THE BROTHERHOOD OF THE WOLF
Myth Interpreted and Myth Guided
Release Date: January 22, 2002
Starring: Samuel Le Bihan, Vincent
Cassel, Mark Dacascos, Emilie
Dequenne, & Monica Bellucci
Runtime: 142 minutes
Distributor: Universal Focus
Director: Christophe Gans
Producer: Richard Grandpierre & Samuel
Writer: Stephan Cabel & Christophe
Address Comments To:Stacey Snider, Chairman
Ron Meyer, President/COO
100 Universal City Plaza
Universal City, CA 91608-1085
Phone: (818) 777-1000
Web Page: www.universalstudios.com
THE BROTHERHOOD OF THE WOLF, it turns out, is a secret sect within the church designed to upset the balance of political power in France. The valiant military officer and his martial arts-trained Indian companion are intent on uncovering the truth and bringing the evil ones to justice. Sadly, the story quickly devolves into basic elements of vengeance and gore.
By the middle of the movie, the terrifying creature had to be shown or the audience would simply lose its patience, but this is where the breakdown begins. Scenes of the mysterious creature are occasionally good, but mostly awful. The filmmakers relied heavily on the award-winning team at Jim Henson's Creatures Shop to digitally create and animate the large (not supernatural) beast. This, above many of its other flaws, contributes to the demise of the audience’s interest in the story. After all, it is difficult to be afraid of a poorly made computer effect.

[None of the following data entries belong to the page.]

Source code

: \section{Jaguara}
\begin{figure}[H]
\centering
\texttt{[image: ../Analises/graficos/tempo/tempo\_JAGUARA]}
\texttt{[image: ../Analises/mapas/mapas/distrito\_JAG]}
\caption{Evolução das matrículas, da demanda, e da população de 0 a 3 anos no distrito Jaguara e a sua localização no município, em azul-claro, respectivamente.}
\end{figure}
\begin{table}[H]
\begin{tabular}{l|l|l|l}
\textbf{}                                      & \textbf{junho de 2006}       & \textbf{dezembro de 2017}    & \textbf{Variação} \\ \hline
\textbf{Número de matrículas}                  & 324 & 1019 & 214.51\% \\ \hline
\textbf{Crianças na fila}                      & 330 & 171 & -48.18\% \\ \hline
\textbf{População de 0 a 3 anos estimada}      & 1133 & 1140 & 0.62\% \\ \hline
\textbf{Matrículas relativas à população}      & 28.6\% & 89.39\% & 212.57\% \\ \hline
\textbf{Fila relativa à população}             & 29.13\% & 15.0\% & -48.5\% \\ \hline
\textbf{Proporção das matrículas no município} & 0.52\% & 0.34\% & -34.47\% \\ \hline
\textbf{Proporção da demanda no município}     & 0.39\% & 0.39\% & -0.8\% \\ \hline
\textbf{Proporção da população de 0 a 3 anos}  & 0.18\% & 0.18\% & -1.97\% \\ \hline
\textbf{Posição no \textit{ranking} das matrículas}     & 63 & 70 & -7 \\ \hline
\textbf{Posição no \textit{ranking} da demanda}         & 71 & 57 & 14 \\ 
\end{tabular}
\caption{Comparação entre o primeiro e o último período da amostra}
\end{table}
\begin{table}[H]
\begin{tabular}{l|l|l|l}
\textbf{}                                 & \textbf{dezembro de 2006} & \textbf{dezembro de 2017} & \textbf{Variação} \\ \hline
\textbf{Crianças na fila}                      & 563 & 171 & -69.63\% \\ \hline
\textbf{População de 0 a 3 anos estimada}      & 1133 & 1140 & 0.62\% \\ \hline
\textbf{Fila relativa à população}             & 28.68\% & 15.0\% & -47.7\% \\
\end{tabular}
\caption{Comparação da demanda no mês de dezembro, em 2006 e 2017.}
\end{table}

THE BROTHERHOOD OF THE WOLF also follows in the footsteps of the latest filmmaking trends to present an historical story with contemporary elements and values. It is a clash which, if taken seriously, is, at the worst, revisionism and, at the least, terribly unconvincing as a storyline. Working past this schizophrenia, the audience audibly strains as it is asked to repeatedly suspend disbelief. Eventually, THE BROTHERHOOD OF THE WOLF collapses under the weight of its own contradictory schisms and absurdities.

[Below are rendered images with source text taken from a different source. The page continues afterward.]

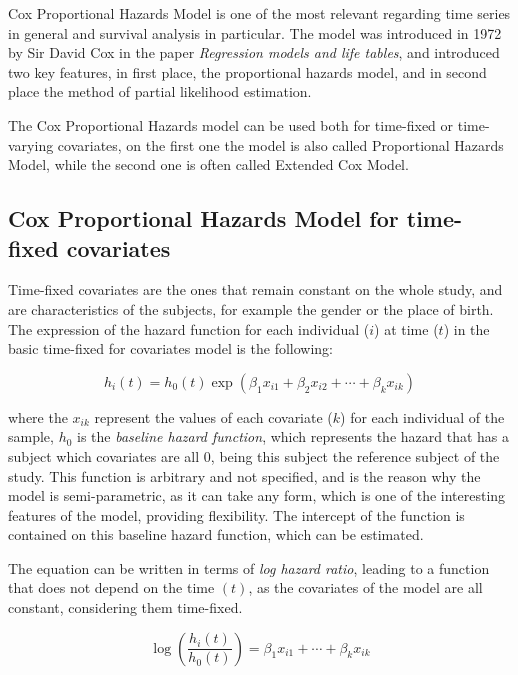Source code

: \documentclass[11pt]{book} %
\begin{document}
    Cox Proportional Hazards Model is one of the most relevant regarding time series in general and survival analysis in particular. The model was introduced in 1972 by Sir David Cox in the paper \emph{Regression models and life tables}, and introduced two key features, in first place, the proportional hazards model, and in second place the method of partial likelihood estimation.

    The Cox Proportional Hazards model can be used both for time-fixed or time-varying covariates, on the first one the model is also called Proportional Hazards Model, while the second one is often called Extended Cox Model.

    \subsection{Cox Proportional Hazards Model for time-fixed covariates}

      Time-fixed covariates are the ones that remain constant on the whole study, and are characteristics of the subjects, for example the gender or the place of birth. The expression of the hazard function for each individual ($i$) at time ($t$) in the basic time-fixed for covariates model is the following:

      \begin{equation}
        h_i(t) = h_0(t)\exp(\beta_1x_{i1} + \beta_2x_{i2} + \cdots + \beta_kx_{ik})
        \label{eq:cox-fixed-time-hazards}
      \end{equation}

      where the $x_{ik}$ represent the values of each covariate ($k$) for each individual of the sample, $h_0$ is the \emph{baseline hazard function}, which represents the hazard that has a subject which covariates are all $0$, being this subject the reference subject of the study. This function is arbitrary and not specified, and is the reason why the model is semi-parametric, as it can take any form, which is one of the interesting features of the model, providing flexibility. The intercept of the function is contained on this baseline hazard function, which can be estimated.

      The equation can be written in terms of \emph{log hazard ratio}, leading to a function that does not depend on the time $(t)$, as the covariates of the model are all constant, considering them time-fixed.

      \begin{equation}
        \log\left(\frac{h_i(t)}{h_0(t)}\right) = \beta_1x_{i1} + \cdots + \beta_kx_{ik}
        \label{eq:cox-fixed-time-log-hazards-rate}
      \end{equation}
\end{document}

Despite the ridiculous storyline and the senseless digital hindrances, THE BROTHERHOOD OF THE WOLF is superbly crafted. It has breathtaking settings, amazing and technically-enhanced fight scenes and a terrific cast, but even these things cannot save this twisted story which eventually distorts the church, the clergy and those associated with Roman Catholicism.
THE BROTHERHOOD OF THE WOLF is filled with images of violence, gore, nudity, Indian spiritualism, and, ultimately, anti-Christian themes. It was far more interesting when it was mythical.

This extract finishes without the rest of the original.